• INPUT FOR THIS TASK:
╭──

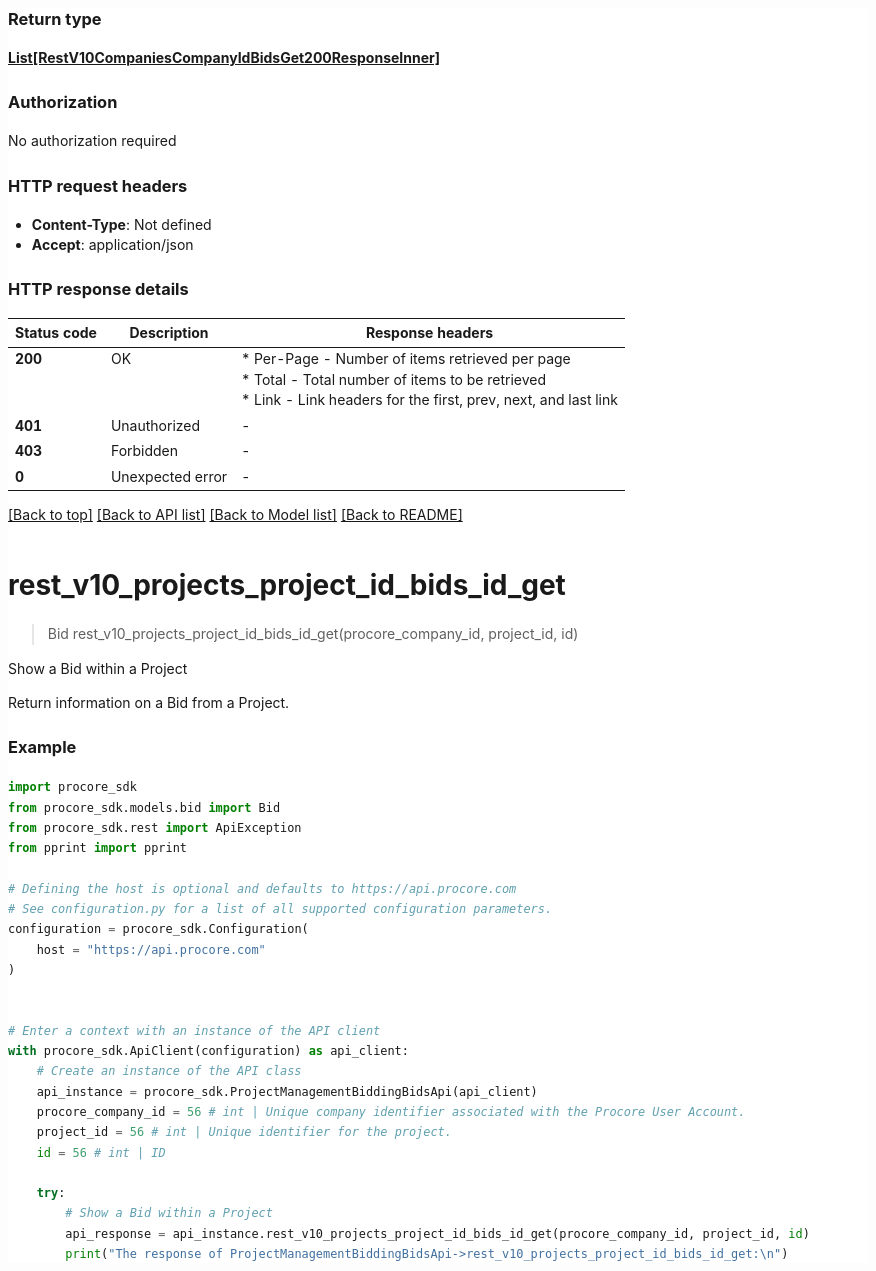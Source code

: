 ### Return type

[**List[RestV10CompaniesCompanyIdBidsGet200ResponseInner]**](RestV10CompaniesCompanyIdBidsGet200ResponseInner.md)

### Authorization

No authorization required

### HTTP request headers

 - **Content-Type**: Not defined
 - **Accept**: application/json

### HTTP response details

| Status code | Description | Response headers |
|-------------|-------------|------------------|
**200** | OK |  * Per-Page - Number of items retrieved per page <br>  * Total - Total number of items to be retrieved <br>  * Link - Link headers for the first, prev, next, and last link <br>  |
**401** | Unauthorized |  -  |
**403** | Forbidden |  -  |
**0** | Unexpected error |  -  |

[[Back to top]](#) [[Back to API list]](../README.md#documentation-for-api-endpoints) [[Back to Model list]](../README.md#documentation-for-models) [[Back to README]](../README.md)

# **rest_v10_projects_project_id_bids_id_get**
> Bid rest_v10_projects_project_id_bids_id_get(procore_company_id, project_id, id)

Show a Bid within a Project

Return information on a Bid from a Project.

### Example


```python
import procore_sdk
from procore_sdk.models.bid import Bid
from procore_sdk.rest import ApiException
from pprint import pprint

# Defining the host is optional and defaults to https://api.procore.com
# See configuration.py for a list of all supported configuration parameters.
configuration = procore_sdk.Configuration(
    host = "https://api.procore.com"
)


# Enter a context with an instance of the API client
with procore_sdk.ApiClient(configuration) as api_client:
    # Create an instance of the API class
    api_instance = procore_sdk.ProjectManagementBiddingBidsApi(api_client)
    procore_company_id = 56 # int | Unique company identifier associated with the Procore User Account.
    project_id = 56 # int | Unique identifier for the project.
    id = 56 # int | ID

    try:
        # Show a Bid within a Project
        api_response = api_instance.rest_v10_projects_project_id_bids_id_get(procore_company_id, project_id, id)
        print("The response of ProjectManagementBiddingBidsApi->rest_v10_projects_project_id_bids_id_get:\n")
```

╰──

• WHAT IS EXPECTED:
All that is needed is an exact copy of the entries above, minus the pictures.

• OUTPUT FOR THIS EXERCISE:
Source code

: ### Return type

[**List[RestV10CompaniesCompanyIdBidsGet200ResponseInner]**](RestV10CompaniesCompanyIdBidsGet200ResponseInner.md)

### Authorization

No authorization required

### HTTP request headers

 - **Content-Type**: Not defined
 - **Accept**: application/json

### HTTP response details

| Status code | Description | Response headers |
|-------------|-------------|------------------|
**200** | OK |  * Per-Page - Number of items retrieved per page <br>  * Total - Total number of items to be retrieved <br>  * Link - Link headers for the first, prev, next, and last link <br>  |
**401** | Unauthorized |  -  |
**403** | Forbidden |  -  |
**0** | Unexpected error |  -  |

[[Back to top]](#) [[Back to API list]](../README.md#documentation-for-api-endpoints) [[Back to Model list]](../README.md#documentation-for-models) [[Back to README]](../README.md)

# **rest_v10_projects_project_id_bids_id_get**
> Bid rest_v10_projects_project_id_bids_id_get(procore_company_id, project_id, id)

Show a Bid within a Project

Return information on a Bid from a Project.

### Example


```python
import procore_sdk
from procore_sdk.models.bid import Bid
from procore_sdk.rest import ApiException
from pprint import pprint

# Defining the host is optional and defaults to https://api.procore.com
# See configuration.py for a list of all supported configuration parameters.
configuration = procore_sdk.Configuration(
    host = "https://api.procore.com"
)


# Enter a context with an instance of the API client
with procore_sdk.ApiClient(configuration) as api_client:
    # Create an instance of the API class
    api_instance = procore_sdk.ProjectManagementBiddingBidsApi(api_client)
    procore_company_id = 56 # int | Unique company identifier associated with the Procore User Account.
    project_id = 56 # int | Unique identifier for the project.
    id = 56 # int | ID

    try:
        # Show a Bid within a Project
        api_response = api_instance.rest_v10_projects_project_id_bids_id_get(procore_company_id, project_id, id)
        print("The response of ProjectManagementBiddingBidsApi->rest_v10_projects_project_id_bids_id_get:\n")
```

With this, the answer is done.